### TASK PROMPT
Find every line in the records below that holds the word "不在市区", and copy it out.

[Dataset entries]
========================================
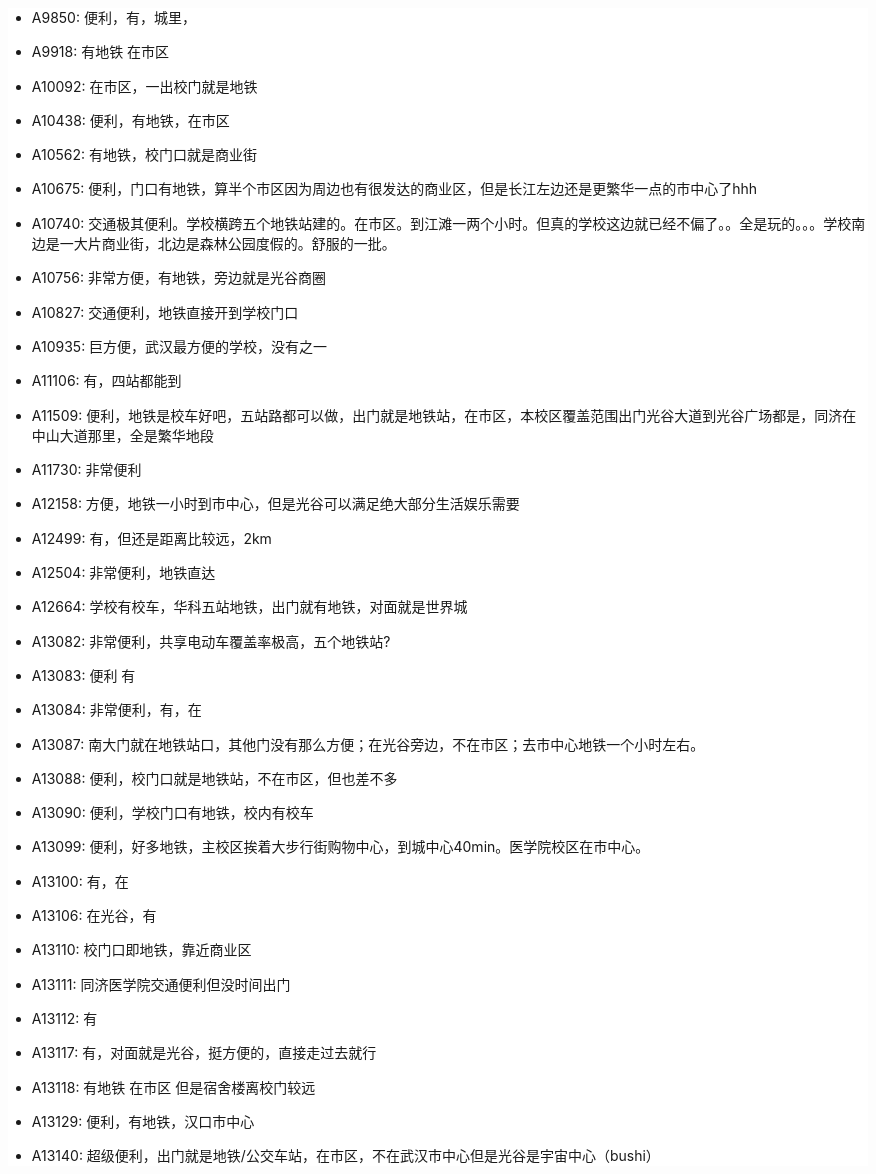 - A9850: 便利，有，城里，

- A9918: 有地铁 在市区

- A10092: 在市区，一出校门就是地铁

- A10438: 便利，有地铁，在市区

- A10562: 有地铁，校门口就是商业街

- A10675: 便利，门口有地铁，算半个市区因为周边也有很发达的商业区，但是长江左边还是更繁华一点的市中心了hhh

- A10740: 交通极其便利。学校横跨五个地铁站建的。在市区。到江滩一两个小时。但真的学校这边就已经不偏了。。全是玩的。。。学校南边是一大片商业街，北边是森林公园度假的。舒服的一批。

- A10756: 非常方便，有地铁，旁边就是光谷商圈

- A10827: 交通便利，地铁直接开到学校门口

- A10935: 巨方便，武汉最方便的学校，没有之一

- A11106: 有，四站都能到

- A11509: 便利，地铁是校车好吧，五站路都可以做，出门就是地铁站，在市区，本校区覆盖范围出门光谷大道到光谷广场都是，同济在中山大道那里，全是繁华地段

- A11730: 非常便利

- A12158: 方便，地铁一小时到市中心，但是光谷可以满足绝大部分生活娱乐需要

- A12499: 有，但还是距离比较远，2km

- A12504: 非常便利，地铁直达

- A12664: 学校有校车，华科五站地铁，出门就有地铁，对面就是世界城

- A13082: 非常便利，共享电动车覆盖率极高，五个地铁站?

- A13083: 便利 有

- A13084: 非常便利，有，在

- A13087: 南大门就在地铁站口，其他门没有那么方便；在光谷旁边，不在市区；去市中心地铁一个小时左右。

- A13088: 便利，校门口就是地铁站，不在市区，但也差不多

- A13090: 便利，学校门口有地铁，校内有校车

- A13099: 便利，好多地铁，主校区挨着大步行街购物中心，到城中心40min。医学院校区在市中心。

- A13100: 有，在

- A13106: 在光谷，有

- A13110: 校门口即地铁，靠近商业区

- A13111: 同济医学院交通便利但没时间出门

- A13112: 有

- A13117: 有，对面就是光谷，挺方便的，直接走过去就行

- A13118: 有地铁 在市区 但是宿舍楼离校门较远

- A13129: 便利，有地铁，汉口市中心

- A13140: 超级便利，出门就是地铁/公交车站，在市区，不在武汉市中心但是光谷是宇宙中心（bushi）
========================================
### YOUR SOLUTION
- A13087: 南大门就在地铁站口，其他门没有那么方便；在光谷旁边，不在市区；去市中心地铁一个小时左右。
- A13088: 便利，校门口就是地铁站，不在市区，但也差不多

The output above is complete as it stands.